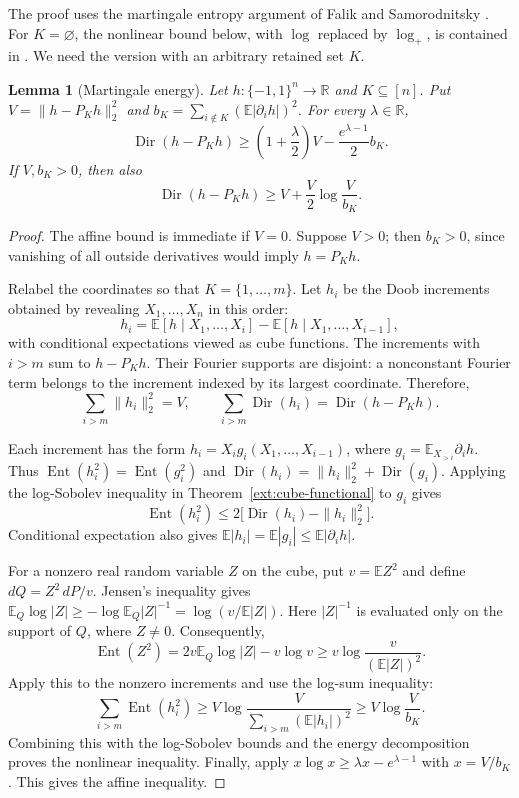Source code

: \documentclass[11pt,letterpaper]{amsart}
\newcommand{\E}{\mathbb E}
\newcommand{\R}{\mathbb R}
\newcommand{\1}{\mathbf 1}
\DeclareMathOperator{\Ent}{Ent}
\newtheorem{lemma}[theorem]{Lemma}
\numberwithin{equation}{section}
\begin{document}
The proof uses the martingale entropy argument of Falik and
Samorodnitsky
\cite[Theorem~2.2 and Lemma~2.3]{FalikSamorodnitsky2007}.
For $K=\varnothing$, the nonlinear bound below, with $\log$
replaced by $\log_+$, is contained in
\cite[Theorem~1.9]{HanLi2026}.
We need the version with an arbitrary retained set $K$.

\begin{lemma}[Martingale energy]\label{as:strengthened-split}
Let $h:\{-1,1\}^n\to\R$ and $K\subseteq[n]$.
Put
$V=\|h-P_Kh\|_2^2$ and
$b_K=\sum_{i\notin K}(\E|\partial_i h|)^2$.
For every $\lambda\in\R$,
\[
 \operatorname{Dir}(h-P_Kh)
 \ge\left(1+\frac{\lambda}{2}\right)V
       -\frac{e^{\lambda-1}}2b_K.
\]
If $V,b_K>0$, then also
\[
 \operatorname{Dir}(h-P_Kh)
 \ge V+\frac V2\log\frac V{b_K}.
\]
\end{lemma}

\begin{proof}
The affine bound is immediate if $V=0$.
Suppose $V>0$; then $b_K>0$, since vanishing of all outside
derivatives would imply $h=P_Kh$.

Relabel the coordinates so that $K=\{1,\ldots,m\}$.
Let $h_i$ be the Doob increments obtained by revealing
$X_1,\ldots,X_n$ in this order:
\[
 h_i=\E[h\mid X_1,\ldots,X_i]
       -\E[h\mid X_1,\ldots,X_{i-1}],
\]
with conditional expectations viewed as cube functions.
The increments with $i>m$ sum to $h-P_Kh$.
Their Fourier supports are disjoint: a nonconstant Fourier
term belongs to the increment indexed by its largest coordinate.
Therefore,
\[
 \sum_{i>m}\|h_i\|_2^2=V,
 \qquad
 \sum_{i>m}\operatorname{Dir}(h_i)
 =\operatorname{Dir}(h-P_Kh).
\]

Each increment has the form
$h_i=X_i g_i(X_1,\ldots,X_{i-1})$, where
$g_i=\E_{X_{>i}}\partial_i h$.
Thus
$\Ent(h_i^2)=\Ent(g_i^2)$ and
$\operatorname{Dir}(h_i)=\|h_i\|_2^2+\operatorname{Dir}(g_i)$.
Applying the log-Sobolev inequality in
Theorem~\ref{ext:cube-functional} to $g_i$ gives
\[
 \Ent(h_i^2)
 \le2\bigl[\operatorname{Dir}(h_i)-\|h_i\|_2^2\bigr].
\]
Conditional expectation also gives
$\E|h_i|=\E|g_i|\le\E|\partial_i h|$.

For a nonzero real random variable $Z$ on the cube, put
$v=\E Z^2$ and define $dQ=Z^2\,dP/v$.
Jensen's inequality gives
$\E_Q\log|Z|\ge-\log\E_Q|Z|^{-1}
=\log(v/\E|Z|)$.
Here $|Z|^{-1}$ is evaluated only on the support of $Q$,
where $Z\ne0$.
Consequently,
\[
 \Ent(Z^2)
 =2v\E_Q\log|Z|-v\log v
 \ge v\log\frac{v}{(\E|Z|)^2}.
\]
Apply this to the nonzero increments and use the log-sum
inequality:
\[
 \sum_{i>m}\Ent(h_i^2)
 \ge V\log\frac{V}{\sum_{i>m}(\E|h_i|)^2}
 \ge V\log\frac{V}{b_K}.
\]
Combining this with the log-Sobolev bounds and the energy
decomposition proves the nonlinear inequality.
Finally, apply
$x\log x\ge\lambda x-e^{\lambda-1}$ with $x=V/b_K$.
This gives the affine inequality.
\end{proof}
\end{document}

---

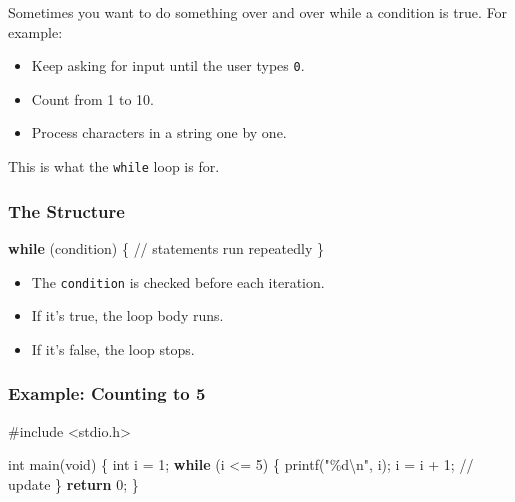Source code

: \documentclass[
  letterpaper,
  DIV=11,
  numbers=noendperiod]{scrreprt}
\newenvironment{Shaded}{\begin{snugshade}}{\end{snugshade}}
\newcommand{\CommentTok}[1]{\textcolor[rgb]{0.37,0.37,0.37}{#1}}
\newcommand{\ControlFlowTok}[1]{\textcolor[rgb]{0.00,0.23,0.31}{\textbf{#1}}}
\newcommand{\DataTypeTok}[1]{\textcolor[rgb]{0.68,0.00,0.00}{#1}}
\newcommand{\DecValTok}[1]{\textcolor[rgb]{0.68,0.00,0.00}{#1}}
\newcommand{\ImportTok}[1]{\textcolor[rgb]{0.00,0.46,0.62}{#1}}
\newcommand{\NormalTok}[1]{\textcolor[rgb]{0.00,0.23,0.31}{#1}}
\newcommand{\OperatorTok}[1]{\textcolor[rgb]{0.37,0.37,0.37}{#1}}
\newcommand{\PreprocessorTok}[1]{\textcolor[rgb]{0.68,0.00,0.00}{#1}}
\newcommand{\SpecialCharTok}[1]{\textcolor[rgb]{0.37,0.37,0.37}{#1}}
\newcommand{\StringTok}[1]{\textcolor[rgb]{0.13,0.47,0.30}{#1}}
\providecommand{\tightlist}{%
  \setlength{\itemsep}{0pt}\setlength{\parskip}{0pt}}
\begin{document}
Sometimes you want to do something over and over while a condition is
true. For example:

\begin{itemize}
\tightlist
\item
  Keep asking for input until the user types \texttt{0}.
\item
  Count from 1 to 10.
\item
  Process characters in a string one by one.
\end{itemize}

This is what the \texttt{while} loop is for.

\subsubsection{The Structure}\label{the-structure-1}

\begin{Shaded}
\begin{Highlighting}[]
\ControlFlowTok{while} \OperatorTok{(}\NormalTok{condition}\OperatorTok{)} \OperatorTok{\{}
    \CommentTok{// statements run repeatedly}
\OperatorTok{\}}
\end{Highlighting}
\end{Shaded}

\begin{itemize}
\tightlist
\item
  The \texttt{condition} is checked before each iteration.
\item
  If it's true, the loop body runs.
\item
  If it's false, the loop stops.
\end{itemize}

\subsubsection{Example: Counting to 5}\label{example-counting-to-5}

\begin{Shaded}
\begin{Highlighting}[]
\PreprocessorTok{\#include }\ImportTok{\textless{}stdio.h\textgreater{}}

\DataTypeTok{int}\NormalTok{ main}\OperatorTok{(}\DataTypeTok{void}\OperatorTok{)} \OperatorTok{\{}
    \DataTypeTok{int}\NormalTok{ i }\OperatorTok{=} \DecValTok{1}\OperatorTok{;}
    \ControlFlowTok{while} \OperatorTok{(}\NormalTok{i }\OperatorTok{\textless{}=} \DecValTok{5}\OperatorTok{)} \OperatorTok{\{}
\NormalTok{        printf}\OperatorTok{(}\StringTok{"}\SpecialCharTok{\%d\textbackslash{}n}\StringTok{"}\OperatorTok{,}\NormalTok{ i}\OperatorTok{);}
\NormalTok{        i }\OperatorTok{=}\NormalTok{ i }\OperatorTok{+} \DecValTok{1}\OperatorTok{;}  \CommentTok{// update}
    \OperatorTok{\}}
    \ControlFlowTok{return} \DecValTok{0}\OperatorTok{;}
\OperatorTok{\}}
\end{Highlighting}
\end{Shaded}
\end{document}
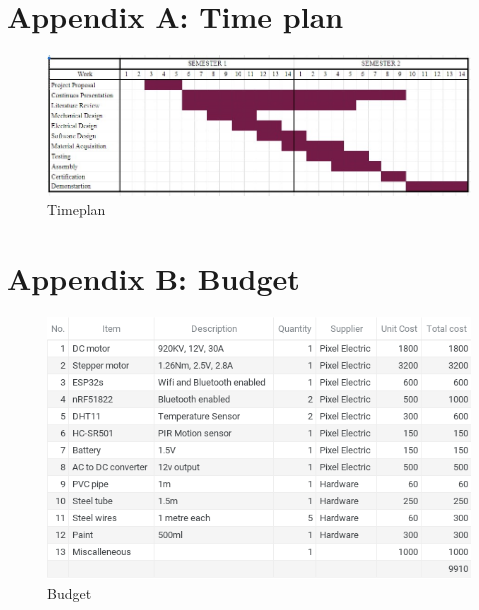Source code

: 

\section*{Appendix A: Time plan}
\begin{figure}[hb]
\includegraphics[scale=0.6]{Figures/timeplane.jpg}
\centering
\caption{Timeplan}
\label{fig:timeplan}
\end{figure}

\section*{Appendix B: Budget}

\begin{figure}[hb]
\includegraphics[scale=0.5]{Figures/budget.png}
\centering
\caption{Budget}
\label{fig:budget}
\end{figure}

- _What is required_
Find "example" in the data above. Report each line where it appears.

- _The answer_
true. For example:
\subsubsection{Example: Counting to 5}\label{example-counting-to-5}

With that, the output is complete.